だが、その視線も無視して、酒呑童子は自分の腰巻に手を掛ける。
それを、何をするものかとぼんやりと見つめる李知さん。
はらり、と。
一枚の布が――。
「酒呑童子たった一つの! これが俺の息子――」
「っそぉおいッ!!」
思わず俺は、麻雀牌の入っていた鞄を、酒呑童子の股間に投げつけていた。
「――ッ!!」
声にならない悲鳴。
南無。
だが、これで精神的な衛生は保たれた。
「いま、なにか黒いモノが……、それに先輩は何故こんなことに?」
いまひとつ状況が掴めてない李知さんに、俺は言う。
「しっ、見ちゃいけません!!」
だが、それでも地獄は続く。
復活した赤い鬼が、全裸で牌を打つ。
ねえ、これで負けたらどうするんだよ。
「ポン」
鬼兵衛が対岸の酒呑童子から捨て牌をとり、そして――
一つ捨てて。
「あ、それ、ロンだ」
鬼兵衛ぇえええええええええ!!
またしても、またしても李知さんか。
ビギナーズラック、いや、この場合はアンラッキーか。
「本当に脱がなきゃだめかな?」
当然だ、当然の疑問だ。
いいぞ鬼兵衛、このまま押し切れ。
「脱がなかったらクビを切る」
はい職権乱用来ましたよー。
偉い人ってのは皆こうか。
対して、ヒラの鬼兵衛は、ごくりと唾を飲んだ。
妻子ある身。
鬼兵衛は、家族を守るため、犠牲となった。
「そおいッ!」
これは、全く後のない男達が、残り機数7機以上に挑んだ、無謀な闘いの記録である。
「なあ……、李知さん。

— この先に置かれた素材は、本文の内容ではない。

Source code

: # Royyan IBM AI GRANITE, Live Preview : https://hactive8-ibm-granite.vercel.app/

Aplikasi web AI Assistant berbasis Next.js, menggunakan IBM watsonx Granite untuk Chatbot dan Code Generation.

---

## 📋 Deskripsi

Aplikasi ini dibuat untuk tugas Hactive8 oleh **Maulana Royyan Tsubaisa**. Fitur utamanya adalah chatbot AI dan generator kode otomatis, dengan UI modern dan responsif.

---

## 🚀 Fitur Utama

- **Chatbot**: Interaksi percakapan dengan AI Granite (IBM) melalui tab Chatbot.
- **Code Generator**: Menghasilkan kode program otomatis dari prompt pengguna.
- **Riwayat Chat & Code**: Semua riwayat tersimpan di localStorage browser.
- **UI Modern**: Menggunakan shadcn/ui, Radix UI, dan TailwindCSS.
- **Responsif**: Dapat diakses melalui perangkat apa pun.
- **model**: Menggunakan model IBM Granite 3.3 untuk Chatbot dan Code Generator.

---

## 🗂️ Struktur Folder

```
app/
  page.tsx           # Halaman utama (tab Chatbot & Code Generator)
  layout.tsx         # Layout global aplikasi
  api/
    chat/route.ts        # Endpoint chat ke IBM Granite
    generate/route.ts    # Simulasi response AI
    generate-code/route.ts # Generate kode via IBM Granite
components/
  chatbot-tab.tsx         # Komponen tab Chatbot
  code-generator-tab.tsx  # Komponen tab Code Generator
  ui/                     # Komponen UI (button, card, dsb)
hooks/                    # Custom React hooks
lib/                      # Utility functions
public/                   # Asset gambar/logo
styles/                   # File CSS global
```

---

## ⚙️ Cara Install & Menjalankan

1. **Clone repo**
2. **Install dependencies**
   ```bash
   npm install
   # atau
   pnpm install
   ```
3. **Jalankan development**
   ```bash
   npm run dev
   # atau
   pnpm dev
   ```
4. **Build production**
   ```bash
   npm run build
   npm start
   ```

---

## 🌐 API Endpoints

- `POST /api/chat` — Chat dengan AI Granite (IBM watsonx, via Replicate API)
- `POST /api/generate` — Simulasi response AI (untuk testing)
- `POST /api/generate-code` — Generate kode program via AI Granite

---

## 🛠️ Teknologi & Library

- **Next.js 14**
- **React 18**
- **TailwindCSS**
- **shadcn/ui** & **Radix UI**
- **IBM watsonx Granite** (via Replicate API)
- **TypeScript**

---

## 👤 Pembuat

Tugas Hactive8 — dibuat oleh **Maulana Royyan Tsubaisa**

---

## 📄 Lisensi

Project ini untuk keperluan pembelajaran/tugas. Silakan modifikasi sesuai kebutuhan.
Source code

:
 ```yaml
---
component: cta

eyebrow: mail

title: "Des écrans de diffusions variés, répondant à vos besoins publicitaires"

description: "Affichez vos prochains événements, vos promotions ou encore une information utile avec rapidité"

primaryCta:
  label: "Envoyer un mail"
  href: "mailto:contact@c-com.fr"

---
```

脱衣麻雀って、負けるごとに一枚脱いでいく、って奴なんだが…」
「!? そうなのか!? そ、そんなゲームできるわけ…」
「ふ、戦いはもう始まっている! 逃げられんぞ!!」
そして、赤い鬼は再び敗北を喫し。
「どうするつもりなんだよ」
「ここは、お約束的に、少々恥ずかしいが、多少卑猥なことならオーケイだ!!」
「そおぉおいッ!!」
十八禁って格じゃねえぞ……。
グロ的な意味で。
「僕には――、妻が……」
「踊れぇえい! 踊らぬか!!」
青き鬼は倒れ。
なんか敵は赤鬼っぽかったけど。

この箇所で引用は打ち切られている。